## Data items
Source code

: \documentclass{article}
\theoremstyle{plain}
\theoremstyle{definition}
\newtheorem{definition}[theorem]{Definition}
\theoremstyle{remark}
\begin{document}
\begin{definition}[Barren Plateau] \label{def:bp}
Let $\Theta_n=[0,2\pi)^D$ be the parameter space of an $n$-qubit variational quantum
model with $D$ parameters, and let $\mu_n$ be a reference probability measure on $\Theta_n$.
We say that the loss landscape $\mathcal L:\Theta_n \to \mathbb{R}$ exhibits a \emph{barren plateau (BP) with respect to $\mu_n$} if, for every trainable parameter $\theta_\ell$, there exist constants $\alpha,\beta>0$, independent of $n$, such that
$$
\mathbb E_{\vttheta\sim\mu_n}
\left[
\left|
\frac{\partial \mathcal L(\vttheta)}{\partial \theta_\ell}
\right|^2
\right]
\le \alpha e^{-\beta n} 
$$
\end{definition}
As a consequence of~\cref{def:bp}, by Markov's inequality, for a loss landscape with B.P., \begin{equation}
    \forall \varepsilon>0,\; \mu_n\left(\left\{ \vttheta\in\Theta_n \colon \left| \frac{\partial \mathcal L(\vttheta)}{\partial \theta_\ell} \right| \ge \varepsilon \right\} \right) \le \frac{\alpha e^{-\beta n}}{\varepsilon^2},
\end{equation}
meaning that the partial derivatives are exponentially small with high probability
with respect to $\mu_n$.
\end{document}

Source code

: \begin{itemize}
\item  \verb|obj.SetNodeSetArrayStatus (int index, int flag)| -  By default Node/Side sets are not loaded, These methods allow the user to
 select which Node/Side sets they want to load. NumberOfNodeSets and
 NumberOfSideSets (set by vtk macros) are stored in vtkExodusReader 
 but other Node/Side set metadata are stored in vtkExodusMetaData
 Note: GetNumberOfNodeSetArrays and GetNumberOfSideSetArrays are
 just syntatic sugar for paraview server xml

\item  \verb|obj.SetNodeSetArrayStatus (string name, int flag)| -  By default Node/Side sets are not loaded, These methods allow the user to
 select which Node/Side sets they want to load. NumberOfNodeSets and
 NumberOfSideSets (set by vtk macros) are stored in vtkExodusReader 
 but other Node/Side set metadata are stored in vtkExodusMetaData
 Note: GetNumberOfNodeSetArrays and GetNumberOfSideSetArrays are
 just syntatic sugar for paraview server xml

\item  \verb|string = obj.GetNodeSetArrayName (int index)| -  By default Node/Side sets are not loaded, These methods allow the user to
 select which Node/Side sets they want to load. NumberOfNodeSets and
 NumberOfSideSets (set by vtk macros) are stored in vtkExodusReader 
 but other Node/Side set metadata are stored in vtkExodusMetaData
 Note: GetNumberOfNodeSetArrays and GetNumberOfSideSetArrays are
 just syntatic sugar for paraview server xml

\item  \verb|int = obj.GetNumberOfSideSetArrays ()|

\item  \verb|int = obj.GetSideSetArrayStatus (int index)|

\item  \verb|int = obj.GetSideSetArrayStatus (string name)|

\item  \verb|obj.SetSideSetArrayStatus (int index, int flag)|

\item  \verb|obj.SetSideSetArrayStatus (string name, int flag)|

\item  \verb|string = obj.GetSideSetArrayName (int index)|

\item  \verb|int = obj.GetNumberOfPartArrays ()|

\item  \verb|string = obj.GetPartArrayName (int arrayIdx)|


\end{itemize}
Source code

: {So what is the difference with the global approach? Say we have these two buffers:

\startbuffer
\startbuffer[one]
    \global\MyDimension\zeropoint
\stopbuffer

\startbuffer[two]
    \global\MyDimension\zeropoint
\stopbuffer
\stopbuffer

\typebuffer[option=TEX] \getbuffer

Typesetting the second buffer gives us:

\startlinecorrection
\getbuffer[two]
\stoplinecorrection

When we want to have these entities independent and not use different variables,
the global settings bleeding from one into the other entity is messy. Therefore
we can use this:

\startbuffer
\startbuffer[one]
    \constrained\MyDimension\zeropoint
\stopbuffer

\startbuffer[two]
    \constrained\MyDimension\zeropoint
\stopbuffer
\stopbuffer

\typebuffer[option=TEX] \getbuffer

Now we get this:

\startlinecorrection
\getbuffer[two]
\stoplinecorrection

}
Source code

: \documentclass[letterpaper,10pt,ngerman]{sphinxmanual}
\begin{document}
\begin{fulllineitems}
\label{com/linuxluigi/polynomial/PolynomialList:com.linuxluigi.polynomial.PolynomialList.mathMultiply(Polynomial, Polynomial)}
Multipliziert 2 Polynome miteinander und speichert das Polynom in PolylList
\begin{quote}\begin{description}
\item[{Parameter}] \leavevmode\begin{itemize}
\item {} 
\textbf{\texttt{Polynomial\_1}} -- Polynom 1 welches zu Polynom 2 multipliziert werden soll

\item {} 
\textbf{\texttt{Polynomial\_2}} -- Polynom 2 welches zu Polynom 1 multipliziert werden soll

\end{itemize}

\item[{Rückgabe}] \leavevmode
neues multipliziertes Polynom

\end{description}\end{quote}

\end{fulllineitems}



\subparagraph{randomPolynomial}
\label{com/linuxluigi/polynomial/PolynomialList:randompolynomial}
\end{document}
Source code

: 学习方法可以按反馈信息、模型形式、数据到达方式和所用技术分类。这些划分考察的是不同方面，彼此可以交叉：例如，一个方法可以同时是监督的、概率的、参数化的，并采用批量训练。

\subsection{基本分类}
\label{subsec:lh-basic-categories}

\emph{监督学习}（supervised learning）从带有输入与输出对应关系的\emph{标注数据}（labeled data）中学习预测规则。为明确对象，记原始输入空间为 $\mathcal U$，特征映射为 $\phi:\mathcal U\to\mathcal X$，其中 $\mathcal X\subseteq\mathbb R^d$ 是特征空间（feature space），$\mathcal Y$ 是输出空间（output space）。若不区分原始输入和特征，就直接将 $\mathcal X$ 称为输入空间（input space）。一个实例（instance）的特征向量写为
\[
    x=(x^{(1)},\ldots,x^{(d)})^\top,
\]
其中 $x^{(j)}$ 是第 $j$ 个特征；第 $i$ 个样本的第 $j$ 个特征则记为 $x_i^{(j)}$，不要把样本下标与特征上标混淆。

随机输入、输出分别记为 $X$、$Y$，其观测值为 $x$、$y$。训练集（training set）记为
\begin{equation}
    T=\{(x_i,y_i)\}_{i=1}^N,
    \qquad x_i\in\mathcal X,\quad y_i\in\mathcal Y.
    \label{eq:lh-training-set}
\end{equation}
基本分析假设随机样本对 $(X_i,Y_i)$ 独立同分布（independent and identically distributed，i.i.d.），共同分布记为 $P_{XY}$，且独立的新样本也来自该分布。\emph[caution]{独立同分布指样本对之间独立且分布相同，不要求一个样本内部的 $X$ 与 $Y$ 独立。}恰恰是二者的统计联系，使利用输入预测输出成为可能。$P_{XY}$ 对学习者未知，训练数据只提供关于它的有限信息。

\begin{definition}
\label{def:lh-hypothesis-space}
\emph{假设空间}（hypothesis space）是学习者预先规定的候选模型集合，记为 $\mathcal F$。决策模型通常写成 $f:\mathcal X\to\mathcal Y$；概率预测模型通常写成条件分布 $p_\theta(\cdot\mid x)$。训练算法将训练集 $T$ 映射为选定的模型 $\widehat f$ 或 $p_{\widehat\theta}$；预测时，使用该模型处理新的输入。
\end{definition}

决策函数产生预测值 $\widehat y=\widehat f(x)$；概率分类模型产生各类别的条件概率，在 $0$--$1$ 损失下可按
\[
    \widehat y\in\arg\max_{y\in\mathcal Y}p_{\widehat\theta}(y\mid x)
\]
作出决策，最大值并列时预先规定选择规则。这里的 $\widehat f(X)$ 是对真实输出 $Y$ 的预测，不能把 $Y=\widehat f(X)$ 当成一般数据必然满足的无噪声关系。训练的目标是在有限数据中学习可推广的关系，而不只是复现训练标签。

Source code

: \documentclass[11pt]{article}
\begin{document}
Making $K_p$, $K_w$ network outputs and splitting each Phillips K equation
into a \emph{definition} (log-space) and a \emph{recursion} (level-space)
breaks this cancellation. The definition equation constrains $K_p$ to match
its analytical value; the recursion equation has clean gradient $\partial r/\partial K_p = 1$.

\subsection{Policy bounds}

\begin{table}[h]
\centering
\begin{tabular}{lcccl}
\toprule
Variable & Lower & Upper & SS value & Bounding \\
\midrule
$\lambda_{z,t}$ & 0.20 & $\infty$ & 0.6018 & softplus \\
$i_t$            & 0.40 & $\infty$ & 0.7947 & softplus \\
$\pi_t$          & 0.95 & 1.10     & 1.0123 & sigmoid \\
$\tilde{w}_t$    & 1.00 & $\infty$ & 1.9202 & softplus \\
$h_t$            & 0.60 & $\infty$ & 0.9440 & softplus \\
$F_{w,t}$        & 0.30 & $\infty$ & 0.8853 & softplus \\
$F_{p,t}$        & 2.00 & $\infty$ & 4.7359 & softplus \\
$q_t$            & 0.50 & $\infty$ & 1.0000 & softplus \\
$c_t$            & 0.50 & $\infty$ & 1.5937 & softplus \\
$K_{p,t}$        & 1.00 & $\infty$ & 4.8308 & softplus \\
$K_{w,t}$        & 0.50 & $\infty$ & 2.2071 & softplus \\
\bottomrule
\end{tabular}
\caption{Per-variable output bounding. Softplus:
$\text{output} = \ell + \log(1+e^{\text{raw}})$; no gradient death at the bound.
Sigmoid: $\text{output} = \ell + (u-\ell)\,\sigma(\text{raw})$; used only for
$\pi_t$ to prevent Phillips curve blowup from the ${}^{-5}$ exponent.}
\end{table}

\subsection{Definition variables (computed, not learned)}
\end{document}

## About this task
The lines to return are those in the entries above that include "quote".

## Result of this task
\begin{quote}\begin{description}
\end{description}\end{quote}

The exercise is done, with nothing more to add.